Find any important SYNONYMS for these terms – use encyclopedias, thesauri, test searches
Use discipline-specific ENCYCLOPEDIAS to help you understand terms and concepts better
CONSTRUCT AN ADVANCED SEARCH with your terms, synonyms, Boolean operators, truncation, field searching, etc.
Look through the titles and subject headings of the first screen or two of results for indications of ways you need to REVISE YOUR SEARCH – unwanted results (NOT operator), results too narrow (OR operator with synonyms, truncation), results too broad (field searching, add another concept, narrow by date, language, peer review). Revise search as needed.
Skim titles and subject headings of results again.

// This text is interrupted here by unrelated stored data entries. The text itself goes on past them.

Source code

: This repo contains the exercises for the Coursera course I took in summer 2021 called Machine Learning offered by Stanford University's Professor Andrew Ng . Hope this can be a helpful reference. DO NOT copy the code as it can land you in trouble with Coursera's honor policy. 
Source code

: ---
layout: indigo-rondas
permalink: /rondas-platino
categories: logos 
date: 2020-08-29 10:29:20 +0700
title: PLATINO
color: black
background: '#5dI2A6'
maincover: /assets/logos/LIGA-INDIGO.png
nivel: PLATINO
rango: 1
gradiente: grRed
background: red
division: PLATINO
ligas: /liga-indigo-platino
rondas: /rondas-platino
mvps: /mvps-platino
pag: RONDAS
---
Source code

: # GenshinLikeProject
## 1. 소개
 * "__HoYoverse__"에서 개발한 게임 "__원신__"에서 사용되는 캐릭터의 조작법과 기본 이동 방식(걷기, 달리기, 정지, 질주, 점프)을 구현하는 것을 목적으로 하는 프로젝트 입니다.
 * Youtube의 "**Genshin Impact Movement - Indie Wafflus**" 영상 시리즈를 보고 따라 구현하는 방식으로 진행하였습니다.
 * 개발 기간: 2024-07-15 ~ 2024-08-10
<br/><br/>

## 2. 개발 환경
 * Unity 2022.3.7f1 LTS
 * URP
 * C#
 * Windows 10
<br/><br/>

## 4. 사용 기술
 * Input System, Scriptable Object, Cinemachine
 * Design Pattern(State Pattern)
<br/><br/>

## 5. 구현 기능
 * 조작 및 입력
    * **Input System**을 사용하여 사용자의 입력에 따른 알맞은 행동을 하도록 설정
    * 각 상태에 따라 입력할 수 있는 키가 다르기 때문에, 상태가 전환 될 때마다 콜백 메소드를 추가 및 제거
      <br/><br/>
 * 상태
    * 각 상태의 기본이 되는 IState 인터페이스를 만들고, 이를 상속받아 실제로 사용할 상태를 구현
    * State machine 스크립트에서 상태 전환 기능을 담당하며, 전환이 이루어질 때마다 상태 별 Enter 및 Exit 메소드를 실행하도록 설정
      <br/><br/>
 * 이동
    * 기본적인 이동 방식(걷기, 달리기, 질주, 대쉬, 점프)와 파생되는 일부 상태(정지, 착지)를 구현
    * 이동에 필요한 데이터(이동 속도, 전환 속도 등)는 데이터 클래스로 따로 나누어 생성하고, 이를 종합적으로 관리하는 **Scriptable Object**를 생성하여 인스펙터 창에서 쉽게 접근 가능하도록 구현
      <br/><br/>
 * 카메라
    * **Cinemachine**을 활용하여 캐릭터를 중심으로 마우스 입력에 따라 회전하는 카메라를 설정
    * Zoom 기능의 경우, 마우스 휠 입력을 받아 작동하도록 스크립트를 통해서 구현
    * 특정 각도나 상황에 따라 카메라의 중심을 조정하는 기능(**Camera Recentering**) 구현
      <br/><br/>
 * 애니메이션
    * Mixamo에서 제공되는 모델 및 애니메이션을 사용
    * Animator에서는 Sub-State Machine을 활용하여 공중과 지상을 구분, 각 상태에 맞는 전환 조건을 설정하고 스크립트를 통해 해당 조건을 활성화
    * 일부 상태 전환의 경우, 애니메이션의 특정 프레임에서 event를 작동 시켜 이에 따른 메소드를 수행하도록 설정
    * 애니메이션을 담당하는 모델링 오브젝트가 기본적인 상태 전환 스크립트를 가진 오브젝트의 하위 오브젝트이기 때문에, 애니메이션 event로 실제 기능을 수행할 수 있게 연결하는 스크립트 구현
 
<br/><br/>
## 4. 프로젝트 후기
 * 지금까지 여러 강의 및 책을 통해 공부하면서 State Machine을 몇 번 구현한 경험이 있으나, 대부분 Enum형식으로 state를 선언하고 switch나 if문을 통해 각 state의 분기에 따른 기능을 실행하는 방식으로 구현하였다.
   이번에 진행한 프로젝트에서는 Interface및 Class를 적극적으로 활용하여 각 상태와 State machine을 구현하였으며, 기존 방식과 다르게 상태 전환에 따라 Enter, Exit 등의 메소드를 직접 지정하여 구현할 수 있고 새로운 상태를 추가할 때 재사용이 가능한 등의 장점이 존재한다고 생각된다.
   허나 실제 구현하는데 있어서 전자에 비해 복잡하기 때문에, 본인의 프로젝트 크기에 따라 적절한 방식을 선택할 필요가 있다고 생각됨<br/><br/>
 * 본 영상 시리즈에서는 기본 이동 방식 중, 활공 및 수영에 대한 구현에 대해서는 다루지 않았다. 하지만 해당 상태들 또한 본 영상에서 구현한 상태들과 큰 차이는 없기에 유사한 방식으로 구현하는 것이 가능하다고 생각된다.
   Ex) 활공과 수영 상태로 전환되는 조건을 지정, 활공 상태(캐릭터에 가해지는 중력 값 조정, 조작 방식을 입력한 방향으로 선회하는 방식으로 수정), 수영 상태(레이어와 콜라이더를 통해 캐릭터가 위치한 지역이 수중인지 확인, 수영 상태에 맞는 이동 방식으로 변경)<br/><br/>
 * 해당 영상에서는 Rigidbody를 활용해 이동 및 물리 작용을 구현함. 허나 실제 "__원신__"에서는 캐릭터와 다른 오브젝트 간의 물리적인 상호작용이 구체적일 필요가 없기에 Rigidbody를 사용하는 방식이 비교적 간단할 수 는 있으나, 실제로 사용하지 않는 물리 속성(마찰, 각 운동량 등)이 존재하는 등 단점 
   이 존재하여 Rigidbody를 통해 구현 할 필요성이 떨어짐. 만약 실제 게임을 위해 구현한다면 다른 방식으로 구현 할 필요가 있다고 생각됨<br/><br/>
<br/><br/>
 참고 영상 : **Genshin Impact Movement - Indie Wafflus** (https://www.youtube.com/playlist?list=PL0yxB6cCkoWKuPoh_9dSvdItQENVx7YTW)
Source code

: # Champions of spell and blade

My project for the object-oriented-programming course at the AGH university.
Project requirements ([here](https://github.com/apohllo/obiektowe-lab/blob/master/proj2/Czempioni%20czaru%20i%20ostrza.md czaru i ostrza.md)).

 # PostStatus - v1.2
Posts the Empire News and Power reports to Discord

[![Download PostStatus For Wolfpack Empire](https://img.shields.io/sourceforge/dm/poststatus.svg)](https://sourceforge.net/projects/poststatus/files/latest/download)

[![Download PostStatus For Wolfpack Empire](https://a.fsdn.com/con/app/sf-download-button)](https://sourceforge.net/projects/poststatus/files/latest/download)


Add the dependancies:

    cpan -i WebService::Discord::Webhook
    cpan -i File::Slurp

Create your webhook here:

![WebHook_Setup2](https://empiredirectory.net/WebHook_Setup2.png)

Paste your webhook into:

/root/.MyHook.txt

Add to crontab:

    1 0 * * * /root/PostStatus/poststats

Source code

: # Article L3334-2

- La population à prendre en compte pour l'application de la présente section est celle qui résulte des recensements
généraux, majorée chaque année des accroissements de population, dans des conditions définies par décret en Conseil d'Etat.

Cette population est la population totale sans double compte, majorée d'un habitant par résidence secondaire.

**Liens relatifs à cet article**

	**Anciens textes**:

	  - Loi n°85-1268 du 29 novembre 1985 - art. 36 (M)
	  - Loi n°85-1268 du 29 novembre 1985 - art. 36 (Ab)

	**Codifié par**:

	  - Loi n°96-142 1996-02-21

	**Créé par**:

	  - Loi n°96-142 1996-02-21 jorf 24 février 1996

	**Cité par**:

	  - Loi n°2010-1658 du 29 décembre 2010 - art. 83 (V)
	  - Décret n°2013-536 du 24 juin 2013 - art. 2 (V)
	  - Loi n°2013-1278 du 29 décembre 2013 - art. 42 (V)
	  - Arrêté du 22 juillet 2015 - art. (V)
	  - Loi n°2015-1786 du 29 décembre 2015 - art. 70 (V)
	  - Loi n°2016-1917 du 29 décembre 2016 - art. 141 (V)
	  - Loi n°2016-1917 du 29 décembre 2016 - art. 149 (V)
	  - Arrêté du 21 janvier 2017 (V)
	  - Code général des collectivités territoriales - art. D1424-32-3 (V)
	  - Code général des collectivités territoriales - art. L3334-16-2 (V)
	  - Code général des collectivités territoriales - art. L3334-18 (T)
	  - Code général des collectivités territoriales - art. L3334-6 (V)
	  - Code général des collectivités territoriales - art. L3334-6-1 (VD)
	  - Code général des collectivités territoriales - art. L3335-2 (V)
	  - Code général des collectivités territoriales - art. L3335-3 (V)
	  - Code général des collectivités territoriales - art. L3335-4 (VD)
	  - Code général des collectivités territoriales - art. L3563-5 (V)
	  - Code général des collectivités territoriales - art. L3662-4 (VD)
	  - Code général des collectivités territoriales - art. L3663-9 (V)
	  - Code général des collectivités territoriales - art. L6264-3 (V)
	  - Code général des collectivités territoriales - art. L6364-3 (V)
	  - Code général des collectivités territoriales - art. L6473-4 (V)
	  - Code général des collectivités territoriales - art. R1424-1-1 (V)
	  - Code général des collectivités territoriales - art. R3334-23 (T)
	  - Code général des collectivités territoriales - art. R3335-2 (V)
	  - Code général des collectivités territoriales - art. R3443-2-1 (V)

For any article that looks like it might be relevant READ THE ABSTRACT before you do anything else with the article. If it’s a newspaper article, read the lead paragraph. If it’s a book, use the table of contents and index to home in on the most relevant sections.
Plan to find more sources than you end up citing. Use only the BEST, MOST RELEVANT SOURCES you find.
Understand what each source is (newspaper article, scholarly journal article, book chapter, something else) and EVALUATE them for authority and bias.
Use the LIST OF REFERENCES in your good sources to find other sources that they have cited. Follow CITATION TRAILS FORWARD (Web of Science, Google Scholar) as well to find what has cited these sources more recently.
USE WEBSITES JUDICIOUSLY. Understand who the author of the information is and assess why should trust them, or not.
USE GOOGLE JUDICIOUSLY. Remember that it isn’t a public service, and that its search and ranking algorithms strengthen the current hegemony.